Positivism vs Realism

James Francis Lyons-Weiler weiler at ERS.UNR.EDU
Fri Dec 12 07:26:41 CST 1997


On Fri, 12 Dec 1997, John Trueman wrote:

>
> What puzzles me most in this and in all such discussions on tree-estimation
> (or reconstruction) versus The Truth is that of all tree estimation
> procedures the only one which regularly causes this level of angst is
> PARSIMONY.  What about likelihood trees or distance trees, doesn't the
> exact same argument apply?  We have a criterion for preferring one tree
> over another (max likelihood) or at least a criterion for deciding which
> tree is the estimated tree (the one produced by the algorithm: NJ or
> whatever).  There still must be what James has called "a bolus of faith" to
> raise that tree to the status of a meaningful phylogenetic estimate.
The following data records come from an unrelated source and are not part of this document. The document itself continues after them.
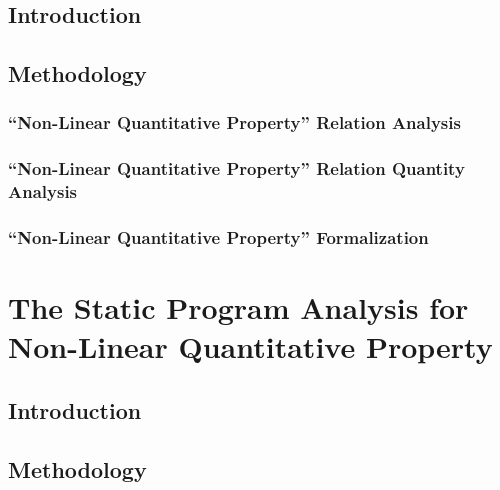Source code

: \documentclass[a4paper,11pt]{article}
\begin{document}
\subsection{Introduction}
\label{subsec:dynamic-intro}


\subsection{Methodology}
\label{subsec:dynamic-methodology}

\subsubsection{``Non-Linear Quantitative Property'' Relation Analysis}
\label{subsubsec:dynamic-datadep}

\subsubsection{``Non-Linear Quantitative Property'' Relation Quantity  Analysis}
\label{subsubsec:dynamic-reachability}
%
\subsubsection{``Non-Linear Quantitative Property'' Formalization}
\label{subsubsec:dynamic-adapt}
%
%
% 

\section{The Static Program Analysis for Non-Linear Quantitative Property}
\label{sec:static}
\subsection{Introduction}
\label{subsec:dynamic-intro}
% 

\subsection{Methodology}
\label{subsec:dynamic-methodology}
\end{document}

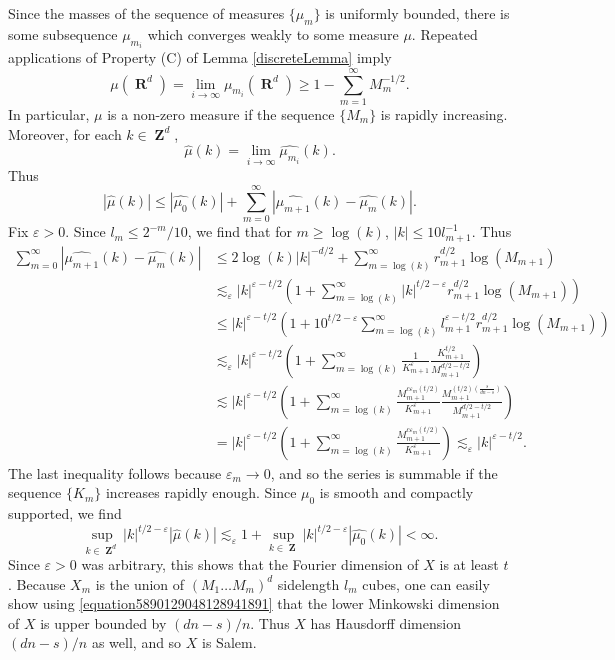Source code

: \documentclass[12pt,reqno]{article}
\numberwithin{equation}{section}
\DeclareMathOperator{\RR}{\mathbf{R}}
\DeclareMathOperator{\ZZ}{\mathbf{Z}}
\begin{document}
Since the masses of the sequence of measures $\{ \mu_m \}$ is uniformly bounded, there is some subsequence $\mu_{m_i}$ which converges weakly to some measure $\mu$. Repeated applications of Property (C) of Lemma \ref{discreteLemma} imply
%
\[ \mu(\RR^d) = \lim_{i \to \infty} \mu_{m_i}(\RR^d) \geq 1 - \sum_{m=1}^\infty M_m^{-1/2}. \]
%
In particular, $\mu$ is a non-zero measure if the sequence $\{ M_m \}$ is rapidly increasing. Moreover, for each $k \in \ZZ^d$,
%
\[ \widehat{\mu}(k) = \lim_{i \to \infty} \widehat{\mu_{m_i}}(k). \]
%
Thus
%
\[ |\widehat{\mu}(k)| \leq |\widehat{\mu_0}(k)| + \sum_{m = 0}^\infty |\widehat{\mu_{m+1}}(k) - \widehat{\mu_m}(k)|. \]
%
Fix $\varepsilon > 0$. Since $l_m \leq 2^{-m}/10$, we find that for $m \geq \log(k)$, $|k| \leq 10 l_{m+1}^{-1}$. Thus
%
\begin{align*}
    \sum_{m = 0}^\infty |\widehat{\mu_{m+1}}(k) - \widehat{\mu_m}(k)| &\leq 2 \log(k) |k|^{-d/2} + \sum_{m = \log(k)}^\infty r_{m+1}^{d/2} \log(M_{m+1})\\
    &\lesssim_\varepsilon |k|^{\varepsilon- t/2} \left( 1 + \sum_{m = \log(k)}^\infty |k|^{t/2-\varepsilon} r_{m+1}^{d/2} \log(M_{m+1}) \right)\\
    &\leq |k|^{\varepsilon - t/2} \left( 1 + 10^{t/2 - \varepsilon} \sum_{m = \log(k)}^\infty l_{m+1}^{\varepsilon - t/2} r_{m+1}^{d/2} \log(M_{m+1}) \right)\\
    &\lesssim_\varepsilon |k|^{\varepsilon - t/2} \left( 1 + \sum_{m = \log(k)}^\infty \frac{1}{K_{m+1}^{\varepsilon}} \frac{K_{m+1}^{t/2}}{M_{m+1}^{d/2 - t/2}} \right)\\
    &\lesssim |k|^{\varepsilon - t/2} \left( 1 + \sum_{m = \log(k)}^\infty \frac{M_{m+1}^{c\varepsilon_m (t/2)}}{K_{m+1}^\varepsilon} \frac{M_{m+1}^{(t/2) \left( \frac{s}{dn-s} \right)}}{M_{m+1}^{d/2 - t/2}} \right)\\
    &= |k|^{\varepsilon - t/2} \left( 1 + \sum_{m = \log(k)}^\infty \frac{M_{m+1}^{c\varepsilon_m (t/2)}}{K_{m+1}^{\varepsilon}} \right) \lesssim_\varepsilon |k|^{\varepsilon - t/2}.
\end{align*}
%
The last inequality follows because $\varepsilon_m \to 0$, and so the series is summable if the sequence $\{ K_m \}$ increases rapidly enough. Since $\mu_0$ is smooth and compactly supported, we find
%
\[ \sup_{k \in \ZZ^d} |k|^{t/2 - \varepsilon} |\widehat{\mu}(k)| \lesssim_\varepsilon 1 + \sup_{k \in \ZZ} |k|^{t/2 - \varepsilon} |\widehat{\mu_0}(k)| < \infty. \]
%
Since $\varepsilon > 0$ was arbitrary, this shows that the Fourier dimension of $X$ is at least $t$. Because $X_m$ is the union of $(M_1 \dots M_m)^d$ sidelength $l_m$ cubes, one can easily show using \eqref{equation5890129048128941891} that the lower Minkowski dimension of $X$ is upper bounded by $(dn - s)/n$. Thus $X$ has Hausdorff dimension $(dn - s)/n$ as well, and so $X$ is Salem.
\end{document}
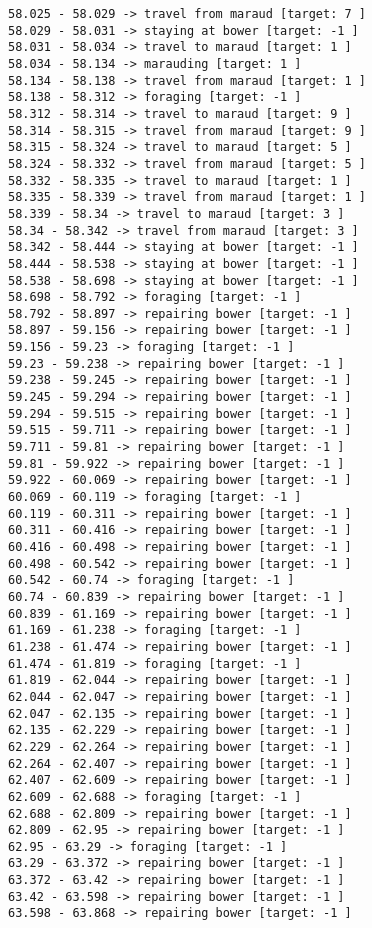 \documentclass[11pt]{article}
\begin{document}
\begin{Verbatim}[commandchars=\\\{\}]
58.025 - 58.029 -> travel from maraud [target: 7 ]
58.029 - 58.031 -> staying at bower [target: -1 ]
58.031 - 58.034 -> travel to maraud [target: 1 ]
58.034 - 58.134 -> marauding [target: 1 ]
58.134 - 58.138 -> travel from maraud [target: 1 ]
58.138 - 58.312 -> foraging [target: -1 ]
58.312 - 58.314 -> travel to maraud [target: 9 ]
58.314 - 58.315 -> travel from maraud [target: 9 ]
58.315 - 58.324 -> travel to maraud [target: 5 ]
58.324 - 58.332 -> travel from maraud [target: 5 ]
58.332 - 58.335 -> travel to maraud [target: 1 ]
58.335 - 58.339 -> travel from maraud [target: 1 ]
58.339 - 58.34 -> travel to maraud [target: 3 ]
58.34 - 58.342 -> travel from maraud [target: 3 ]
58.342 - 58.444 -> staying at bower [target: -1 ]
58.444 - 58.538 -> staying at bower [target: -1 ]
58.538 - 58.698 -> staying at bower [target: -1 ]
58.698 - 58.792 -> foraging [target: -1 ]
58.792 - 58.897 -> repairing bower [target: -1 ]
58.897 - 59.156 -> repairing bower [target: -1 ]
59.156 - 59.23 -> foraging [target: -1 ]
59.23 - 59.238 -> repairing bower [target: -1 ]
59.238 - 59.245 -> repairing bower [target: -1 ]
59.245 - 59.294 -> repairing bower [target: -1 ]
59.294 - 59.515 -> repairing bower [target: -1 ]
59.515 - 59.711 -> repairing bower [target: -1 ]
59.711 - 59.81 -> repairing bower [target: -1 ]
59.81 - 59.922 -> repairing bower [target: -1 ]
59.922 - 60.069 -> repairing bower [target: -1 ]
60.069 - 60.119 -> foraging [target: -1 ]
60.119 - 60.311 -> repairing bower [target: -1 ]
60.311 - 60.416 -> repairing bower [target: -1 ]
60.416 - 60.498 -> repairing bower [target: -1 ]
60.498 - 60.542 -> repairing bower [target: -1 ]
60.542 - 60.74 -> foraging [target: -1 ]
60.74 - 60.839 -> repairing bower [target: -1 ]
60.839 - 61.169 -> repairing bower [target: -1 ]
61.169 - 61.238 -> foraging [target: -1 ]
61.238 - 61.474 -> repairing bower [target: -1 ]
61.474 - 61.819 -> foraging [target: -1 ]
61.819 - 62.044 -> repairing bower [target: -1 ]
62.044 - 62.047 -> repairing bower [target: -1 ]
62.047 - 62.135 -> repairing bower [target: -1 ]
62.135 - 62.229 -> repairing bower [target: -1 ]
62.229 - 62.264 -> repairing bower [target: -1 ]
62.264 - 62.407 -> repairing bower [target: -1 ]
62.407 - 62.609 -> repairing bower [target: -1 ]
62.609 - 62.688 -> foraging [target: -1 ]
62.688 - 62.809 -> repairing bower [target: -1 ]
62.809 - 62.95 -> repairing bower [target: -1 ]
62.95 - 63.29 -> foraging [target: -1 ]
63.29 - 63.372 -> repairing bower [target: -1 ]
63.372 - 63.42 -> repairing bower [target: -1 ]
63.42 - 63.598 -> repairing bower [target: -1 ]
63.598 - 63.868 -> repairing bower [target: -1 ]

\end{Verbatim}
\end{document}
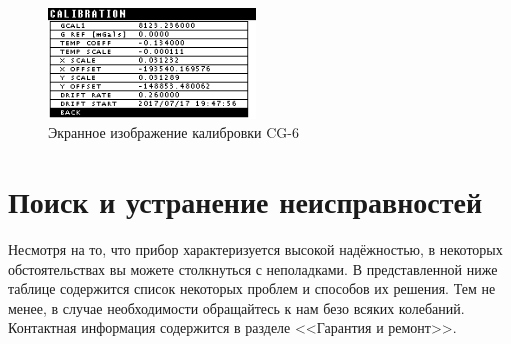 \begin{figure}[H]
  \centering
  \includegraphics[width=0.49\textwidth]{figures/the_cg6_calibration_screen}
  \caption{Экранное изображение калибровки CG-6}
  \label{fig:the_cg6_calibration_screen}
\end{figure}


\section{Поиск и устранение неисправностей}


Несмотря на то, что прибор \cg{} характеризуется высокой надёжностью, в некоторых
обстоятельствах вы можете столкнуться с неполадками. В представленной ниже
таблице содержится список некоторых проблем и способов их решения. Тем не менее,
в случае необходимости обращайтесь к нам безо всяких колебаний. Контактная
информация содержится в разделе <<Гарантия и ремонт>>.

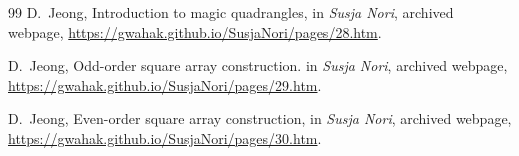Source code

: \documentclass[11pt]{article}
\theoremstyle{plain}
\theoremstyle{definition}
\begin{document}
\begin{thebibliography}{99}
D.~Jeong,
Introduction to magic quadrangles,
in \textit{Susja Nori},
archived webpage,
\url{https://gwahak.github.io/SusjaNori/pages/28.htm}.


D.~Jeong,
Odd-order square array construction.
in \textit{Susja Nori},
archived webpage,
\url{https://gwahak.github.io/SusjaNori/pages/29.htm}.

D.~Jeong,
Even-order square array construction,
in \textit{Susja Nori},
archived webpage,
\url{https://gwahak.github.io/SusjaNori/pages/30.htm}.

\end{thebibliography}
\end{document}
        Yes, indeed.  The reason why we have focused on parsimony
        is because no other methods have come up.  I have studied
        the maximum likelihood approach - and right away found that
        staticians balk at the simultaneous optimization of more than one
        parameter as an "ill-posed problem" - and that's just the
        beginning...
>
> In this regard there is nothing special about parsimony. WHATEVER
> estimation method we use, we still should distinguish "the tree that comes
> from the method" from "a good/valid/meaningful estimate of the phylogeny".
> Knowledge of the conditions under which each given method will and will not
> recover a known hierarchic signal are useful here.  Parsimony is good
> sometimes, various likelihood models are good sometimes,  NJ and even UPGMA
> will work provided the data (hence, the underlying evolutionary process)
> are appropriate, but EVERY method has its "Felsenstein zone" or equivalent:
> a set of circumstances in which to add more data will lead with increasing
> certainty to the wrong tree.

        You are quite right here, as well.  Most people don't
        recognize that maximum likelihood can be inconsistent -
        and I doubt anyone really has a clue as to how often
        it is.  The conditions for absolute consistency
        (the right model, an infinite amount of data, the right
        tree topology) may never occur - there at least it's
        not still debated as toward whether phylogenetic estimation
        is a matter of reconstruction or estimation.
>
> Tests on the data can be of some help in picking up problem cases in which
> the key assumptions of one (or more) methods are violated.  And if the
> chosen method is appropriate to the data, then tests (eg, bootstraps and
> TPTPs) against the possibility that recovered groups are attributable to
> chance alone can help in distinguishing the bits of the tree which are
> meaningful from the bits which are not.

        I concur.

> But until the data are tested, and until the tests on nodes of the tree
> have been done, a tree estimate is just a tree estimate, it cannot be a
> hypothesis about phylogeny.

        Here I differ slightly - we don't need criteria for structuring
        hypotheses as badly as we need critical tests of hypotheses.
        Although a long way off, I predict that a class of statistical
        inference will eventually place confidence limits on each
        node of tree that can be universally accepted as
        probability estimates of monophyly.  So trees published
        using the state of the art in tests of data are estimates
        of phylogeny - as such I'd call them hypotheses.